On n'entend que ce mot lorsqu'on parle de la révolution : Il n'y avait qu'à faire ceci ; il n'y avait qu'à faire cela ; il n'y avait qu'à prendre un tel ; il n'y avait qu'à marcher tel jour et telle heure : tous grands et merveilleux prophètes après l'événement, tous rétrogradant vers le passé et ne pouvant pas dire ce qui arrivera demain, tous se répandant en déclamations inutiles, haranguant une cataracte bruyante, et s'imaginant que leur voix va suspendre les flots écumeux.

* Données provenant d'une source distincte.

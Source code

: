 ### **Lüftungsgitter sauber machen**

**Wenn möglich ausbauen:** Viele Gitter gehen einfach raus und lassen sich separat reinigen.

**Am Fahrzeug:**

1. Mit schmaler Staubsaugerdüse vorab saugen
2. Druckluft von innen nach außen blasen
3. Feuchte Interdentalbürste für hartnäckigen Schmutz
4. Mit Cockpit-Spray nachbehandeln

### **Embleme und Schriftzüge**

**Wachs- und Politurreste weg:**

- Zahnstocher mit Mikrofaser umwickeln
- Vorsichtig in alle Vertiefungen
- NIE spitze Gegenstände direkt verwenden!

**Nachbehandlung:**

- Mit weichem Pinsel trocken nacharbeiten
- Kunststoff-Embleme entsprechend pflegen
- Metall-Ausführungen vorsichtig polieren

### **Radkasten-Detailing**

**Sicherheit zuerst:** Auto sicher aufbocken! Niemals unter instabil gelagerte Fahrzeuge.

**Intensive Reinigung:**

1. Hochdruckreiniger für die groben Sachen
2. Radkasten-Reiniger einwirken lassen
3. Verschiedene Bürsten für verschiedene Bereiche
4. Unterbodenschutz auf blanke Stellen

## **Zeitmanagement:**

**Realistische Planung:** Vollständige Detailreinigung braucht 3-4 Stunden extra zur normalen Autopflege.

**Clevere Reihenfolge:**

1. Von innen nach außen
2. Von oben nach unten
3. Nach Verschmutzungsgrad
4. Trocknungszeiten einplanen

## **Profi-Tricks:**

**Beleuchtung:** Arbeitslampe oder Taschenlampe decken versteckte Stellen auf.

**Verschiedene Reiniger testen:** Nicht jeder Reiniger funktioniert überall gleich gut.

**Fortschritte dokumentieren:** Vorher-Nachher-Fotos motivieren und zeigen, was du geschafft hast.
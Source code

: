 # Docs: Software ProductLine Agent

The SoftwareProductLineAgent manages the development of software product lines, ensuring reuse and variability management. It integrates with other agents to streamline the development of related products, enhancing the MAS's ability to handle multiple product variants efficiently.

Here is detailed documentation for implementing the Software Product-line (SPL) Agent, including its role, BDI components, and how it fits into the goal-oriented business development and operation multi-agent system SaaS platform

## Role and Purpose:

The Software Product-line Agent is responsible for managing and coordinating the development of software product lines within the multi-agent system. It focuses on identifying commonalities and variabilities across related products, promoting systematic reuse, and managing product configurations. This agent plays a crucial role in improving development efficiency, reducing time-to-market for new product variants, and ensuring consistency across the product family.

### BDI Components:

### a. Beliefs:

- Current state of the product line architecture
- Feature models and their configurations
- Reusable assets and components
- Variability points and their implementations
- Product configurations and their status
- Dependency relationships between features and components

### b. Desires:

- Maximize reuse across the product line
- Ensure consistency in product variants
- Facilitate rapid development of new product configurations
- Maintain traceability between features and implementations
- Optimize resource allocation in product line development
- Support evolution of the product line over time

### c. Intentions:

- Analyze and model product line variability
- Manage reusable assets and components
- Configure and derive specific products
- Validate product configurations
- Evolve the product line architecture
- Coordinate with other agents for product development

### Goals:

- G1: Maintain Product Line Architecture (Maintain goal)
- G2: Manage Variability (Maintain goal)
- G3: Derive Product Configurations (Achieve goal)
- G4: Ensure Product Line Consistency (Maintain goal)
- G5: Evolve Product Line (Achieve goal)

Comment un journaliste peut-il se relire lui-même sans rougir de ce qu’il a écrit ? Que de faux aperçus, que de jugements fautifs ; que d'ignorance de la chaîne qui lie tous les événements de ce monde ! Il n'y avait qu'à... il n'y avait qu'à... Lorsque j'entends ces mots, je détourne mon attention et je laisse le parleur enfiler ses vaines syllabes.

Louis-Sébastien Mercier, Le Nouveau Paris  : Paris, Fuchs, Pougens et Cramer, 1797.